For those of us who follow politics and current events, it’s hard not to feel cynical. The cultural practices of manufactured outrage, sensationalism and professional offense taking seem to have set us on course for a total cultural burnout. Things can still get better, but cultural recovery begins with individual improvement.
I joined Facebook back in 2005 and came of age with everything since then, so maybe I’m just a little burned out. At this point, my indifference at being part of the “Facebook generation” has morphed into shame and resignation.
True, public discourse has always been a little over the top in The United States. When I hear people say, “I miss the good old days when people were nice to each other,” I think, “what the hell are you talking about? Do you remember the 90s?” None of this is really new. But our current epoch is indeed unique. It’s incredible how frequently we see things like public shaming, and harassment used for the most minor transgressions. And no side has a true monopoly over this phenomenon. Though much of this energy currently sits on the Left, it was only a few years ago that the shoe was firmly placed on the other foot, at least until after President Obama was re-elected in 2012.
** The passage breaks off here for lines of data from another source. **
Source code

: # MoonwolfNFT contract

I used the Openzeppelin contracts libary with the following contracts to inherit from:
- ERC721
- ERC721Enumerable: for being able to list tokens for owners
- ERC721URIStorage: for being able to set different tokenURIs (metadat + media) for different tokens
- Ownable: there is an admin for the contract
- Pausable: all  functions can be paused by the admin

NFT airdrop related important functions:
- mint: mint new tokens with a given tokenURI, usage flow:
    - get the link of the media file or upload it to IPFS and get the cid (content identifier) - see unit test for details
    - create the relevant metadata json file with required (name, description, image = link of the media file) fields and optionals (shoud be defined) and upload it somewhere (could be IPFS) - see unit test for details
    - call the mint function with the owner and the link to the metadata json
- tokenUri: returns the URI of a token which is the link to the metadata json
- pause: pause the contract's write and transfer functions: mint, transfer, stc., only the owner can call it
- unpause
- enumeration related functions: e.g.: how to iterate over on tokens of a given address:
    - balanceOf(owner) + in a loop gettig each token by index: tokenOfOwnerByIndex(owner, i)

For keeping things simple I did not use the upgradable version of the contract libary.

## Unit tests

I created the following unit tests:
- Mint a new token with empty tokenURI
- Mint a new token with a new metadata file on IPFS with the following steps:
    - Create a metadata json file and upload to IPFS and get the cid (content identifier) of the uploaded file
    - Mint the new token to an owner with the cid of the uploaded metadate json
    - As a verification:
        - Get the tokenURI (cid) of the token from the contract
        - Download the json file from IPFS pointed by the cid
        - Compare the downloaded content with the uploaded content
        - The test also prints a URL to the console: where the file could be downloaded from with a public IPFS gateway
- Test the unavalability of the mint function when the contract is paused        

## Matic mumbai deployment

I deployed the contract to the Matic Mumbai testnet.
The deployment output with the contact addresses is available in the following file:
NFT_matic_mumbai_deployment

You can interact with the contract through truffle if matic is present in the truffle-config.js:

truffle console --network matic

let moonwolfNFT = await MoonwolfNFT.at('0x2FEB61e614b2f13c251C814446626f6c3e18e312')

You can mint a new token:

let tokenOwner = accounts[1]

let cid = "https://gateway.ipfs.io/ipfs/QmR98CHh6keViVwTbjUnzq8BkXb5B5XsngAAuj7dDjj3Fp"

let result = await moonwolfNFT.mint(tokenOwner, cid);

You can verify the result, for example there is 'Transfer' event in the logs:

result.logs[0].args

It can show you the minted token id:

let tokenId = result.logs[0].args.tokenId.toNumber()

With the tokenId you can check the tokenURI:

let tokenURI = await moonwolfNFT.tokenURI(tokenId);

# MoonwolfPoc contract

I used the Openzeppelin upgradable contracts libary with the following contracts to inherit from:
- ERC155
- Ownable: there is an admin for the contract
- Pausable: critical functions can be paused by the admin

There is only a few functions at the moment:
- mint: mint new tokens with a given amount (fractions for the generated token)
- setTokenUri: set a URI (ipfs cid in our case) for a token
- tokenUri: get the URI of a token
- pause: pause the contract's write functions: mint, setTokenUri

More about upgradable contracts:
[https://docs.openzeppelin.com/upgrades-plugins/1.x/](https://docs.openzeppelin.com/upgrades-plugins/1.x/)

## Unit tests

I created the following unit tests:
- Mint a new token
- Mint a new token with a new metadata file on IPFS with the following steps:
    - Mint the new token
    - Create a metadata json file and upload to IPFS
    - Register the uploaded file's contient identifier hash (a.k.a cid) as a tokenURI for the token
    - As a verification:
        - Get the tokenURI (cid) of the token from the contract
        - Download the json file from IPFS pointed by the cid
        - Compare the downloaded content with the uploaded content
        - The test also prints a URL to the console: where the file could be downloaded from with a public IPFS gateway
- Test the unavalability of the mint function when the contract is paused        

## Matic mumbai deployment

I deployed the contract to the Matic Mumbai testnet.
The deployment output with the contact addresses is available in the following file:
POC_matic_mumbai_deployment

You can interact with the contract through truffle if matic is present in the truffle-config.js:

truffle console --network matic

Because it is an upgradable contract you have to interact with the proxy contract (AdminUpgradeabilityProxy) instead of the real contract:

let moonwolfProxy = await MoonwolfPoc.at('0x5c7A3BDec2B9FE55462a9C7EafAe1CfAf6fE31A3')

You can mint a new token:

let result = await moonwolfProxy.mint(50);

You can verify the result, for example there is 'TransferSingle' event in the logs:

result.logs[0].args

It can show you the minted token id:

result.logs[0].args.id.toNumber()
Technology didn’t really change things as much as we think. The same principles of social etiquette that mattered before 2004 (or 1994 for that matter) still matter today. But the arrival of blogging and social media created a temporary void, where standards of inter-personal behavior did not immediately catch up. At best, it helped us show our creativity and share the unique elements of the human experience. But it also highlighted, amplified and exacerbated people’s inherent narcissism, inflated sense of self-importance and an almost pathetic need for attention. The saturation of these qualities in public discourse is a real worry.
The time has come to reflect on how we might better conduct ourselves on social media, and in the wider public square. So below are five principles that have helped me to retain my sanity. I hope they can help you too.
Just because someone’s wrong on the internet doesn’t mean it’s worth starting a confrontation. Consider what you are trying to accomplish. If you know the person, why not contact him or her privately? Airing it in public without some mutual understanding only creates a spectacle.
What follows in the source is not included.